If you want to put something on the filesystem as well, you have to mount it, so the full guestfish command becomes something like this, note the -m option:
$ guestfish -N fs:ext2:10G -m /dev/sda1 <<EOF mkdir /directory write "hello world" /hello-world EOF
Now we get to the new options that need libguestfs ≥ 1.5.9.
“guestfish -N lv” creates a disk image containing a nest of: 1 partition, containing 1 physical volume (PV), containing 1 volume group (VG), containing 1 logical volume (LV). No filesystems are created by this command. You can control the name of the VG and LV, which in the example above are just “VG” and “LV” respectively, but could be any names you want.

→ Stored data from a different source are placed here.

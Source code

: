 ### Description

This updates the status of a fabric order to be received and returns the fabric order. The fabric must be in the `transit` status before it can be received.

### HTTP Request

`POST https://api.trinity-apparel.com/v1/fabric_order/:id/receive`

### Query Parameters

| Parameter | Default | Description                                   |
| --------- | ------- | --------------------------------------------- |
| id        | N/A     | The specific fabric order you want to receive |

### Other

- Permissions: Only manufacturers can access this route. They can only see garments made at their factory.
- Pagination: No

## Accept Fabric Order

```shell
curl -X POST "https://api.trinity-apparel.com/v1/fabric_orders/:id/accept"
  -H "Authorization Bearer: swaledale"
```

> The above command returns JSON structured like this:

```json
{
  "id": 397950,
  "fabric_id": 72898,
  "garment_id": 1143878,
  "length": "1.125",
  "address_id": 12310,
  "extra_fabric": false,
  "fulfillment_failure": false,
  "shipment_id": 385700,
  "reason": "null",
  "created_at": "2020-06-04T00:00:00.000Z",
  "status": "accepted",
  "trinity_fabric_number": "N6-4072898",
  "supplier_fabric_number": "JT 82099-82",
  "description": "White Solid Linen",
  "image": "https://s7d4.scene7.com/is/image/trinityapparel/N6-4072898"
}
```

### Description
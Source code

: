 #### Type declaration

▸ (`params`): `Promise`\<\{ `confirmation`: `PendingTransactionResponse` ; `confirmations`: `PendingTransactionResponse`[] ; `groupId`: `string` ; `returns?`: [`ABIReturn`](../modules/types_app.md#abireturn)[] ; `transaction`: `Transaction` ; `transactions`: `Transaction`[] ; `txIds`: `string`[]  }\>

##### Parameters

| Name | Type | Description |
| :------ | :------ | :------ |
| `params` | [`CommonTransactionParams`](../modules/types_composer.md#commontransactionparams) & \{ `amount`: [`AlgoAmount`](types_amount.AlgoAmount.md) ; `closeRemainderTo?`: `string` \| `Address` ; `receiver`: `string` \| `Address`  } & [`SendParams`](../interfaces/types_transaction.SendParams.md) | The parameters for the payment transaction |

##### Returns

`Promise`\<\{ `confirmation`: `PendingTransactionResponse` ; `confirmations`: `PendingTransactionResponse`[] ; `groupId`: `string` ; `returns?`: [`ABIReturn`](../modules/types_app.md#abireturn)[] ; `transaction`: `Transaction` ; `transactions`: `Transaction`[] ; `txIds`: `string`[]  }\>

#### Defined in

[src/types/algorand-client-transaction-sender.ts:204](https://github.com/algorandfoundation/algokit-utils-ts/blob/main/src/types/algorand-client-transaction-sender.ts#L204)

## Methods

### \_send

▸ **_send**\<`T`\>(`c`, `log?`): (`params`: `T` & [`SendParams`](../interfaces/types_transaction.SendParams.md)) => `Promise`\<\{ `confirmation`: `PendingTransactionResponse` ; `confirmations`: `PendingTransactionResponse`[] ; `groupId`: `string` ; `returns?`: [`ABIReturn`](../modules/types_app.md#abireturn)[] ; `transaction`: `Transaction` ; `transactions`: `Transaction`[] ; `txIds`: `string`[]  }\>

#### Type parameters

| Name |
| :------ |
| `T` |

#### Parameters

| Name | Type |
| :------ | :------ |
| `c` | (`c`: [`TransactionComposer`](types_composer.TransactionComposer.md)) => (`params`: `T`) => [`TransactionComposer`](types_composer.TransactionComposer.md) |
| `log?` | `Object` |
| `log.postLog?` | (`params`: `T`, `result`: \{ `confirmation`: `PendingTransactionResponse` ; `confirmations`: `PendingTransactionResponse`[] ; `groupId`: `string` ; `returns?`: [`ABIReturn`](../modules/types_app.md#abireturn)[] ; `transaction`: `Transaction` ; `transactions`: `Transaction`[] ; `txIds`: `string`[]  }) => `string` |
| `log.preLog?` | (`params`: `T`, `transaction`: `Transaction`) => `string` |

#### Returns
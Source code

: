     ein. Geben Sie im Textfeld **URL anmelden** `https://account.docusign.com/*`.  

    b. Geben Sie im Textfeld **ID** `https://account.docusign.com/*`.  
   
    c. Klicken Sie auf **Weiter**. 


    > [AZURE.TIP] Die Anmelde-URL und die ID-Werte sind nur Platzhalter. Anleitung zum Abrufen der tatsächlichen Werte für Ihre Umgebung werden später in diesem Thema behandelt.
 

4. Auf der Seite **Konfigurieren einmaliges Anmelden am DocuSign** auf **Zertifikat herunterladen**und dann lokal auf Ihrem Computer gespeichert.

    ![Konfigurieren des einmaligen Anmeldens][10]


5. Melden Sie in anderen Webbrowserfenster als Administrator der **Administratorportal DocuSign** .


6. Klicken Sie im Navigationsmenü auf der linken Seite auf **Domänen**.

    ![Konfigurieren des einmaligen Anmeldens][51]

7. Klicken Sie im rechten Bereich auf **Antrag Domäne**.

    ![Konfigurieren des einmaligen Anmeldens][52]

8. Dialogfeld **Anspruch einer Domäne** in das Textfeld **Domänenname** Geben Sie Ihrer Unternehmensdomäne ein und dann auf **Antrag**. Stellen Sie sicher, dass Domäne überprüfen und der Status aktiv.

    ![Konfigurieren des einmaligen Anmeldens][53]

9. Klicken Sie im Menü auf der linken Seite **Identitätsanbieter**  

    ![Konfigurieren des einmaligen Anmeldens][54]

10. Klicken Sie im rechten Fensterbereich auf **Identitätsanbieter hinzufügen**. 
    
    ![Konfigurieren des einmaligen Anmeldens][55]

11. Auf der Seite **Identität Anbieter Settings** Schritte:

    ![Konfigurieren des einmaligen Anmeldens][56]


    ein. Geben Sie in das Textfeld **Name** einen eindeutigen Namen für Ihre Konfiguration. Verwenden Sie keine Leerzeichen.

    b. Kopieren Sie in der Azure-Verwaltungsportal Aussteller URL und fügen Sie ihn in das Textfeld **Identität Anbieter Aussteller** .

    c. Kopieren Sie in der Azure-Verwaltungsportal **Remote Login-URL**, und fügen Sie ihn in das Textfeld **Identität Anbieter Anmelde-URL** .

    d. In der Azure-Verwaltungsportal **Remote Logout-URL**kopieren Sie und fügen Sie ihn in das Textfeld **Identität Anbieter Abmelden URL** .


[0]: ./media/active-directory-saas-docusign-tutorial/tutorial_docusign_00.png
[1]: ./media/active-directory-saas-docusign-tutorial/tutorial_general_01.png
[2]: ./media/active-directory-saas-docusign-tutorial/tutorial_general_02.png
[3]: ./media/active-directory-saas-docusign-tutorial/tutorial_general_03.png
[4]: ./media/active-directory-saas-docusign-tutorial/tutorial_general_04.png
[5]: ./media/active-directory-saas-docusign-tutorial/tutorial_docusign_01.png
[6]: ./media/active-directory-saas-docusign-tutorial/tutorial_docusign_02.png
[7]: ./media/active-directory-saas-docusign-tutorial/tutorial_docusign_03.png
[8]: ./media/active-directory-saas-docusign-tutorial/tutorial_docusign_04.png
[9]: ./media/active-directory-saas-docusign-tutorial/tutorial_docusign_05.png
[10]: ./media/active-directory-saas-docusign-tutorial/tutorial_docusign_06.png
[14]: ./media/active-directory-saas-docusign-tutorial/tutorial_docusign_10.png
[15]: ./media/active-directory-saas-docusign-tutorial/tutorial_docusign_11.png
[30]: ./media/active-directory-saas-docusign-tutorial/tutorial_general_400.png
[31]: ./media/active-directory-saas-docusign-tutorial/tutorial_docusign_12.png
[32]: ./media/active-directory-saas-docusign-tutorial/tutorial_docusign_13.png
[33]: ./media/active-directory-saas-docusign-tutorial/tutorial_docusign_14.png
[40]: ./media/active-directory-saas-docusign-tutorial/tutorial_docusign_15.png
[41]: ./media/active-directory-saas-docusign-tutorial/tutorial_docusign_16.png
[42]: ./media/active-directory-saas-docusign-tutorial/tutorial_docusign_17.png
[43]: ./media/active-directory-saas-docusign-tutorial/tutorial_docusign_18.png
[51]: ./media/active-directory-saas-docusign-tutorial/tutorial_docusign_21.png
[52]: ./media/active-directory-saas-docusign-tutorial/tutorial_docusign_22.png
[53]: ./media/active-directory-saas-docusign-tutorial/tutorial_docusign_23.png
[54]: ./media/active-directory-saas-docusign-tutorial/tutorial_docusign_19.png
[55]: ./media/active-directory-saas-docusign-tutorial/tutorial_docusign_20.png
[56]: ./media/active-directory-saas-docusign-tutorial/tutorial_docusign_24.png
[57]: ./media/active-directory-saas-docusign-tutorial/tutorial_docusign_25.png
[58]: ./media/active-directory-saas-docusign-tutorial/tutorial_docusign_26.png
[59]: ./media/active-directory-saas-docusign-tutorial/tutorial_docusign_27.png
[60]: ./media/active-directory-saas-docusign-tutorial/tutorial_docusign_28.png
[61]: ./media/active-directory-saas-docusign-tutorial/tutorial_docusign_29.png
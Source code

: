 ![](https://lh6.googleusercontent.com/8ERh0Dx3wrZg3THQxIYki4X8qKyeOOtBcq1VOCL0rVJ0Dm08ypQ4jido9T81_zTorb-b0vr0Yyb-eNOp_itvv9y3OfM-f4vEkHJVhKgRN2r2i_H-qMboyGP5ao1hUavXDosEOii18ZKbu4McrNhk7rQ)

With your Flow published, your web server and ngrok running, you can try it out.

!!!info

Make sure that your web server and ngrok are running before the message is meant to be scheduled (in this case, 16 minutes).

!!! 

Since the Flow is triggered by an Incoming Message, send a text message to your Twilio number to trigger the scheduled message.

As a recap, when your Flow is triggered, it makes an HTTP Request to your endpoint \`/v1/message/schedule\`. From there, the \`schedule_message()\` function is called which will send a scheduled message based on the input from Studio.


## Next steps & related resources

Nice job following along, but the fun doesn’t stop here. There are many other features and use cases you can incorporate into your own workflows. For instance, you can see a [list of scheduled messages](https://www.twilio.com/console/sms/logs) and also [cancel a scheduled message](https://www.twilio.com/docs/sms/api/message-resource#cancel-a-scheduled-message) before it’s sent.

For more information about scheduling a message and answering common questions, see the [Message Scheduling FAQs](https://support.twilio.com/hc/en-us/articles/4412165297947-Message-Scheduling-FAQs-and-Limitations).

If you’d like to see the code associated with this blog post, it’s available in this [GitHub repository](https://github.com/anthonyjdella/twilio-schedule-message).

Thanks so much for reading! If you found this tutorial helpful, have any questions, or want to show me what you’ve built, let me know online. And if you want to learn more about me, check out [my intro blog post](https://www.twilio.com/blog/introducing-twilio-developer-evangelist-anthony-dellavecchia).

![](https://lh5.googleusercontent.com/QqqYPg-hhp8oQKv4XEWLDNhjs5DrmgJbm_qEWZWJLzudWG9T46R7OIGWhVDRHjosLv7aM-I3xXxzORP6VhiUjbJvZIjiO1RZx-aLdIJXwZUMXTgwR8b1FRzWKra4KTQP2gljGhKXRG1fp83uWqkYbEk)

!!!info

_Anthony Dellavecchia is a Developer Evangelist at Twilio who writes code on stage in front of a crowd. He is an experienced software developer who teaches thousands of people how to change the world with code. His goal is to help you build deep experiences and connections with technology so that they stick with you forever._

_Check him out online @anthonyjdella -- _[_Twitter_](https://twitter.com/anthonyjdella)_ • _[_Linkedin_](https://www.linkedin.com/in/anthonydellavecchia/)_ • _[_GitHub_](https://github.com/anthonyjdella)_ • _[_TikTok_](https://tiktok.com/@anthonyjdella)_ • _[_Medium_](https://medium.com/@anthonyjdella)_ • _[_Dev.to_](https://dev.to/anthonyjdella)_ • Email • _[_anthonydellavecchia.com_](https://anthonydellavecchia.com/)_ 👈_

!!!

“guestfish -N lvfs” is an extension of “lv” which formats the logical volume with the filesystem of your choice.
“guestfish -N bootroot” creates something that looks a little bit like a real virtual machine layout. You get a /boot partition at the beginning of the disk, 64MB in the example, and a / (root) partition second which consumes the remaining disk space.
If you actually want to mount this up, the full guestfish session would look like this:
$ guestfish -N bootroot:ext2:ext4:10G:64M Welcome to guestfish, the libguestfs filesystem interactive shell for editing virtual machine filesystems. Type: 'help' for a list of commands 'man' to read the manual 'quit' to quit the shell ><fs> mount /dev/vda2 / ><fs> mkdir /boot ><fs> mount /dev/vda1 /boot ><fs> df-h Filesystem Size Used Avail Use% Mounted on /dev/vda2 9.8G 151M 9.2G 2% / /dev/vda1 62M 1.3M 58M 3% /boot
Finally “guestfish -N bootrootlv” creates a plain /boot partition, and a / (root) filesystem on a logical volume.